Introduction

Stream processing and real-time analytics have become some of the most important topics in Big Data. Noticeably, the industry tends to develop more robust, powerful and intelligent stream processing applications. Fraud detection for instant payments, scoring of consumers on websites and shops, claims analysis and cost estimates, image processing for surveillance, food, and agriculture, etc. are only a few potential applications of real-time stream processing and analytics.

The recent introduction of stateful stream processing [9,14,16] has enabled the development of a new kind of real-time applications. Indeed, hot and cold data have been combined into a single real-time data flow using the concept of Stream Tables [15, 16]. The concept of duality between Streams and Tables is not recent. It was first introduced in 2003 as a “Relation to Stream” transformation, called STREAM [20]. However, it is only with the emergence of state management [14] that Stream Tables can now be used in real-time and in a completely distributed manner.

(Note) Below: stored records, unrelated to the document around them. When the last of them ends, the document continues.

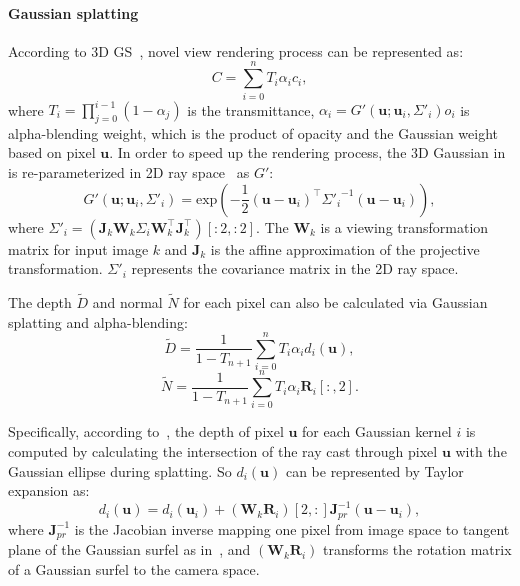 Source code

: \paragraph{Gaussian splatting}
According to 3D GS~\cite{kerbl20233d}, novel view rendering process can be represented as: 
\begin{equation}
    C=\sum_{i=0}^nT_i\alpha_ic_i,
\label{eq:gs_render}
\end{equation}
where $T_i=\prod_{j=0}^{i-1}(1-\alpha_j)$ is the transmittance, $\alpha_i = G'(\textbf{u};\textbf{u}_i,\Sigma'_i)o_i$ 
is alpha-blending weight, which is the product of opacity and the Gaussian weight based on pixel $\textbf{u}$. 
In order to speed up the rendering process, the 3D Gaussian in  
is re-parameterized in 2D ray space~\cite{zwicker2002ewa} as $G'$:
\begin{equation}
    G'(\textbf{u};\textbf{u}_i,\Sigma'_i)=\text{exp}(-\frac{1}{2}(\textbf{u}-\textbf{u}_i)^\top {\Sigma'_i}^{-1}(\textbf{u}-\textbf{u}_i)),
\end{equation}
where ${\Sigma'_i}= (\textbf{J}_k\textbf{W}_k\Sigma_i\textbf{W}_k^\top\textbf{J}_k^\top)[:2,:2]$. The $\textbf{W}_k$
is a viewing transformation matrix for input image $k$ and $\textbf{J}_k$ is the affine approximation of the projective transformation.
${\Sigma'_i}$ represents the covariance matrix in the 2D ray space.

The depth $\tilde{D}$ and normal $\tilde{N}$ for each pixel can also be
calculated via Gaussian splatting and alpha-blending:
\begin{equation}
        \tilde{D}=\frac{1}{1-T_{n+1}}\sum_{i=0}^{n}T_i\alpha_id_i(\textbf{u}),
\end{equation}
\begin{equation}
        \tilde{N}=\frac{1}{1-T_{n+1}}\sum_{i=0}^{n}T_i\alpha_i\textbf{R}_i[:,2].
\label{eq:gs_normal}
\end{equation}

Specifically, according to~\gs, the depth of pixel $\textbf{u}$ for each Gaussian kernel $i$
is computed by calculating the intersection of the ray cast through pixel $\textbf{u}$ 
with the Gaussian ellipse during splatting. So $d_i(\textbf{u})$ can be represented by Taylor expansion as:
\begin{equation}
    d_i(\textbf{u}) = d_i(\textbf{u}_i) + (\textbf{W}_k\textbf{R}_i)[2,:]\textbf{J}_{pr}^{-1}(\textbf{u}-\textbf{u}_i),
\end{equation}
where $\textbf{J}_{pr}^{-1}$ is the Jacobian inverse mapping one pixel from image space to tangent plane of the Gaussian surfel
as in~\cite{zwicker2001surface}, and $(\textbf{W}_k\textbf{R}_i)$ transforms the rotation matrix of a Gaussian surfel
to the camera space.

Furthermore, stateful stream processing has been applied in data management using Stream & Complex Event Processing (CEP) or Composite Event Recognition (CER) [20]. New architecture patterns were proposed to resolve data pipelines and data management within the enterprise. For instance, the authors in [11,12] proposed new designs for the Extract, Transform and Load (ETL) steps based on stream processing. Thus, by breaking down silos between Enterprise Data Warehouses (EDW) and Big Data lakes [13], doors have been opened to completely redesign the way data are transported, stored and used within the Big Data environment. More recently, Friedman et al. described in [21] how a Data Hub can be implemented to store and distribute data within an enterprise context.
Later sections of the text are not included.